#### What is needed
Find and return every line of the data that contains the word "with".

#### Information shown
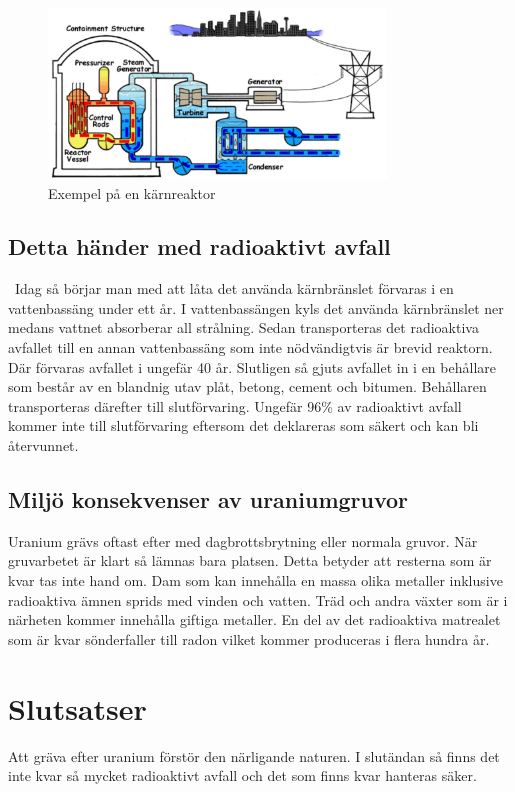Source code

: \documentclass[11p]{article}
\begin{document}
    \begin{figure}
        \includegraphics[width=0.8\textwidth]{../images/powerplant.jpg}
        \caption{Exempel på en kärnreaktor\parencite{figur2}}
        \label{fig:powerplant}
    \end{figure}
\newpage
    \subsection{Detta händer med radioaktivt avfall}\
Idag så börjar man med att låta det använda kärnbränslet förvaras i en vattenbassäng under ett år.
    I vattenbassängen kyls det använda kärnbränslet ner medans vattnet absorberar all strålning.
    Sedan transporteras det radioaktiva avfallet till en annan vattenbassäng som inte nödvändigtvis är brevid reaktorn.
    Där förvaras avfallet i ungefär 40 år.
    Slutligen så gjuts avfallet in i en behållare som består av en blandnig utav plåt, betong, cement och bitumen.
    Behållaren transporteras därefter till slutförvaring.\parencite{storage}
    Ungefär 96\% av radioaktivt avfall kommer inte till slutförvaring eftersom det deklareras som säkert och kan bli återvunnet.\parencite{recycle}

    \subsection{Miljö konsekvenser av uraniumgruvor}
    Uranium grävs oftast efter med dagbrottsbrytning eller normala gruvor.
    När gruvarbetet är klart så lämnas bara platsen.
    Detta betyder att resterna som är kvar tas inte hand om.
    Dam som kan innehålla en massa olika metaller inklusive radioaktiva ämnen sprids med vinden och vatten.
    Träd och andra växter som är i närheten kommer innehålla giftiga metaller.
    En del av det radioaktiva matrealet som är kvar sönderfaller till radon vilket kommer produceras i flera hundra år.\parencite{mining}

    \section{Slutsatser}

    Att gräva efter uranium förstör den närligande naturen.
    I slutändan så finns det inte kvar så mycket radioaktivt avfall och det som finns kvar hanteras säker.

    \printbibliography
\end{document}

...

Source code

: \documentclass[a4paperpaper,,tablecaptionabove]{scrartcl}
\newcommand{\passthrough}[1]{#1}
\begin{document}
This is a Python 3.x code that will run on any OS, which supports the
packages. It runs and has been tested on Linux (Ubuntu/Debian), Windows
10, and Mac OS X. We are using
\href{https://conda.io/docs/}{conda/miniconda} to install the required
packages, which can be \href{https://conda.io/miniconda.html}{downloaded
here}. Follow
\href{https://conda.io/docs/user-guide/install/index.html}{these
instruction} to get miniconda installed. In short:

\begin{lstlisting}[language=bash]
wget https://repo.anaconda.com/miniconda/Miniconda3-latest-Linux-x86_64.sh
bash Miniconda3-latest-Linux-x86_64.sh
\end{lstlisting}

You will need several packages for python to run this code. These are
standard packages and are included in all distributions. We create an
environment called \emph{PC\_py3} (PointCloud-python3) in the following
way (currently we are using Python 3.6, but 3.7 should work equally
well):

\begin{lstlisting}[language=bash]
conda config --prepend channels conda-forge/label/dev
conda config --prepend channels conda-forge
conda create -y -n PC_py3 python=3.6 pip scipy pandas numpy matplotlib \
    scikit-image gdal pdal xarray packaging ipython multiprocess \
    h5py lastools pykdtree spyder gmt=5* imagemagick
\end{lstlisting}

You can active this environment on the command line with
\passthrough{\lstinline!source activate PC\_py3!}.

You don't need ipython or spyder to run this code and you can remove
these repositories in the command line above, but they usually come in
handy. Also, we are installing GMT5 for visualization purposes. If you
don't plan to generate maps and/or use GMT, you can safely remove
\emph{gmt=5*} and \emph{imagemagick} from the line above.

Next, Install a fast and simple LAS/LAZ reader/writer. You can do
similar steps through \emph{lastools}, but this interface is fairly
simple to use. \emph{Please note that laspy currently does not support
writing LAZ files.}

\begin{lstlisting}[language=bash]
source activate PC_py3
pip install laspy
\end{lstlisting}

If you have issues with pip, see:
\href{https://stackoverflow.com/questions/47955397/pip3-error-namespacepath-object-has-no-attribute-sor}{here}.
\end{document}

#### Solution to this task
You can active this environment on the command line with
If you have issues with pip, see:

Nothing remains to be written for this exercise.